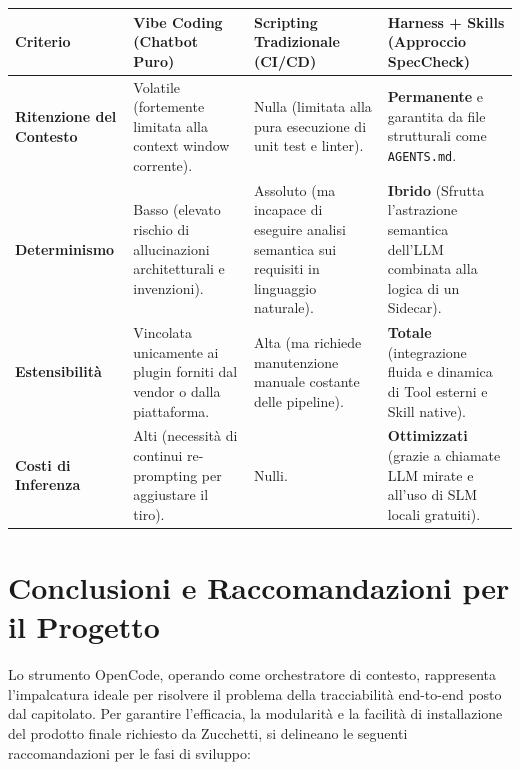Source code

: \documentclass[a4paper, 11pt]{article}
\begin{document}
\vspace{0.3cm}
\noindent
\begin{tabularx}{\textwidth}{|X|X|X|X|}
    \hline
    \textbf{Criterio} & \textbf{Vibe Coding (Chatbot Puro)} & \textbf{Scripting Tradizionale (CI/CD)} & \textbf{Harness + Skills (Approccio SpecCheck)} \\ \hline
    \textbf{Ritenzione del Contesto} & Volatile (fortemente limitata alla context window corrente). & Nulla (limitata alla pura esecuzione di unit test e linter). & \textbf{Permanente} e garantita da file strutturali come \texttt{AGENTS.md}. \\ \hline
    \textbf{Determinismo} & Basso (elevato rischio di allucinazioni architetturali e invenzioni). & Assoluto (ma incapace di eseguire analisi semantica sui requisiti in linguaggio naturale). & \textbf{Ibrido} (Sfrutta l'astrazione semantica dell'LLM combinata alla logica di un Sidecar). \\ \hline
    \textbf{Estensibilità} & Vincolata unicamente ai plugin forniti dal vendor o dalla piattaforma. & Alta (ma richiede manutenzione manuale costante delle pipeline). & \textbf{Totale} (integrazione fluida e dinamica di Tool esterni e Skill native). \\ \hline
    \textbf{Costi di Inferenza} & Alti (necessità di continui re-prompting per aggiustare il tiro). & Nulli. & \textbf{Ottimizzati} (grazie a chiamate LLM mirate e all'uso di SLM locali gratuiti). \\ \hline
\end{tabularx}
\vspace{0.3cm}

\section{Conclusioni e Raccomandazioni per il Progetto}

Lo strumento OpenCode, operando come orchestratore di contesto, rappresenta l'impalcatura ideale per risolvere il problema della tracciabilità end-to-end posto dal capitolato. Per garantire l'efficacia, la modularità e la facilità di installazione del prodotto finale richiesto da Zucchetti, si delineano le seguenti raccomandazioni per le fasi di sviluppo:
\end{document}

——

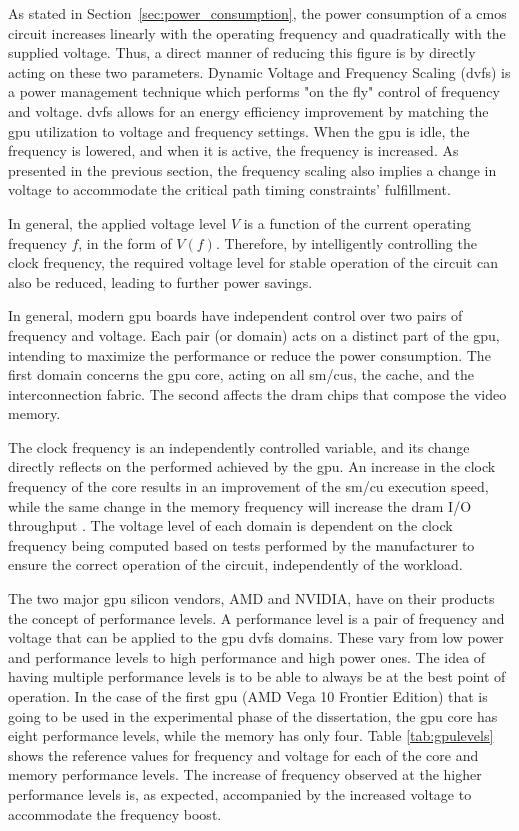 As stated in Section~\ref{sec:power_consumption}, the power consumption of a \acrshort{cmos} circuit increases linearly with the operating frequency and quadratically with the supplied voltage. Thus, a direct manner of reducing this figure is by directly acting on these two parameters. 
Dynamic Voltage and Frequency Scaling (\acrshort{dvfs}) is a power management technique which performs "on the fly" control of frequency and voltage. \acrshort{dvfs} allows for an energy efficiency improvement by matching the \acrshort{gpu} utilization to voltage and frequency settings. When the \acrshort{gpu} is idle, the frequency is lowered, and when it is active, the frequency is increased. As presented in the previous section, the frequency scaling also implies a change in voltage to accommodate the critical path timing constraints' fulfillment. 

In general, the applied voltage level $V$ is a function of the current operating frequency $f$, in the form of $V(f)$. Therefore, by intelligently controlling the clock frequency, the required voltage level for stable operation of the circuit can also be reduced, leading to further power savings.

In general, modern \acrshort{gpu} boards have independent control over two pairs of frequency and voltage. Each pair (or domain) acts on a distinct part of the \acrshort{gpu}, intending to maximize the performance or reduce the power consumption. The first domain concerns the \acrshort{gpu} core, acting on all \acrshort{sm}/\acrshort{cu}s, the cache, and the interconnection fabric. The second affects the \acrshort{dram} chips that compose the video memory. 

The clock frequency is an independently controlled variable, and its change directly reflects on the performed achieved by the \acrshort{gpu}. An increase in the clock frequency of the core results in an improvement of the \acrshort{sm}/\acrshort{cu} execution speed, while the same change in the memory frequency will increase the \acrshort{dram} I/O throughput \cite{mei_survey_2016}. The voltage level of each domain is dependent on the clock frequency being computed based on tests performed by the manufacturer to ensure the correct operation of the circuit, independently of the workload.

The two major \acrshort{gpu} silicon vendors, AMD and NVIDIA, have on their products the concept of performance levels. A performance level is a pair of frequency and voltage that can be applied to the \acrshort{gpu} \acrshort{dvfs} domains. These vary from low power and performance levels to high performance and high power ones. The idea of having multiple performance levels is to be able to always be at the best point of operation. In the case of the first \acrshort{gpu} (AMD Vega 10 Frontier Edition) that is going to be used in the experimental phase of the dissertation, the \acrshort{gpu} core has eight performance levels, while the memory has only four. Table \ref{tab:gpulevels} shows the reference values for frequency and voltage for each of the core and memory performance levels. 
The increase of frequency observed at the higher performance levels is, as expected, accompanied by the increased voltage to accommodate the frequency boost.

——

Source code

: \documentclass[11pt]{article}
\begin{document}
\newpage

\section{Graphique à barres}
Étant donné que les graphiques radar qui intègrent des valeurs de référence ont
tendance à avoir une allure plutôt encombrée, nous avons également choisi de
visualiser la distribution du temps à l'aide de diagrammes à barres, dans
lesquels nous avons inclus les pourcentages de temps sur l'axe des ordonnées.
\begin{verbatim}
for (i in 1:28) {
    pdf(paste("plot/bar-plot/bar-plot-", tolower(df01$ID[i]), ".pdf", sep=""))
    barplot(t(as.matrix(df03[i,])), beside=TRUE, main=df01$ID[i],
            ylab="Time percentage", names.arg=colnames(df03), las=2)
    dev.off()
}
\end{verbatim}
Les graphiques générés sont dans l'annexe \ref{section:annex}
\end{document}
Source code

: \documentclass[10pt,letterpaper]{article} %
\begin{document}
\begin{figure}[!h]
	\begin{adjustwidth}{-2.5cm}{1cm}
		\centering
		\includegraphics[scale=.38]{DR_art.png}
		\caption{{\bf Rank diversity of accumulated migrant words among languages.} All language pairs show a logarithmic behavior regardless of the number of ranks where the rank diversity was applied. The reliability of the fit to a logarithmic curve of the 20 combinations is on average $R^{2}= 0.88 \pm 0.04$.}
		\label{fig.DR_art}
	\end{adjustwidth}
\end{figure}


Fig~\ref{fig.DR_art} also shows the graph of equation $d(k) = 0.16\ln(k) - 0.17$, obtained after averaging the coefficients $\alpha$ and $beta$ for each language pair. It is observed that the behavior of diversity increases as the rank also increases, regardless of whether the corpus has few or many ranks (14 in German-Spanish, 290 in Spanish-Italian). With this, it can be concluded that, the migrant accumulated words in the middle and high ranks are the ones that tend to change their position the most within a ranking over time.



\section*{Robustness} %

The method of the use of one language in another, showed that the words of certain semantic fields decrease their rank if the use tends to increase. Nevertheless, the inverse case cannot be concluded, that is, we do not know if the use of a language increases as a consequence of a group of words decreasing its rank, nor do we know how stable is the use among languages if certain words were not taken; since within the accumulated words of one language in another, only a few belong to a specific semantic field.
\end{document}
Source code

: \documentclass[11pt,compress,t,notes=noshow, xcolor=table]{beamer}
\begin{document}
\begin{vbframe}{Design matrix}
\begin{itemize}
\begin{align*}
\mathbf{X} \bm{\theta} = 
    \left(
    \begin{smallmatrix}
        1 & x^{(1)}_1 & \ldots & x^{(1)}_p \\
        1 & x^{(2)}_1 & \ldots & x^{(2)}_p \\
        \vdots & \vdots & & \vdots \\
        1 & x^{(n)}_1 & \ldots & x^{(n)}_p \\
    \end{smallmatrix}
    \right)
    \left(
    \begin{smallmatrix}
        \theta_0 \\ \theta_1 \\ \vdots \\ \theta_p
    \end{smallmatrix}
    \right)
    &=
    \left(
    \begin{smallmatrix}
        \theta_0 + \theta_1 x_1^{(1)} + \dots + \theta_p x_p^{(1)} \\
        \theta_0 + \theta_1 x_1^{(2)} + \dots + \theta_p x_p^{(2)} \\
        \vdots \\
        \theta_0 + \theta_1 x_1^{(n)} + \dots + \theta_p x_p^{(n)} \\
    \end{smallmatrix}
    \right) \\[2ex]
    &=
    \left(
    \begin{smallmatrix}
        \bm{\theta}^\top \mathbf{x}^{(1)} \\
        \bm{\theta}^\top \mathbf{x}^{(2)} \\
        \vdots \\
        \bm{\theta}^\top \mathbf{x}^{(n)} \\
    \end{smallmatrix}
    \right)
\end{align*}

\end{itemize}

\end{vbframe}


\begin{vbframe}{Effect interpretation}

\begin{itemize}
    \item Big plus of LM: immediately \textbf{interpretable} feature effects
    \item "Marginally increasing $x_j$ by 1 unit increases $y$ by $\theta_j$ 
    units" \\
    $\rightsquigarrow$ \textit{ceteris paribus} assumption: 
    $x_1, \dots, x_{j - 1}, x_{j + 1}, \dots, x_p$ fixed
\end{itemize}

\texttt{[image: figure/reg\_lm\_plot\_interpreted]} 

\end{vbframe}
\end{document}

——

**Work to complete**
Where the listing above has a line with "In general, the", start there, and output every line exactly through the line with "In general, modern", which is also included.

**Output**
In general, the applied voltage level $V$ is a function of the current operating frequency $f$, in the form of $V(f)$. Therefore, by intelligently controlling the clock frequency, the required voltage level for stable operation of the circuit can also be reduced, leading to further power savings.

In general, modern \acrshort{gpu} boards have independent control over two pairs of frequency and voltage. Each pair (or domain) acts on a distinct part of the \acrshort{gpu}, intending to maximize the performance or reduce the power consumption. The first domain concerns the \acrshort{gpu} core, acting on all \acrshort{sm}/\acrshort{cu}s, the cache, and the interconnection fabric. The second affects the \acrshort{dram} chips that compose the video memory. 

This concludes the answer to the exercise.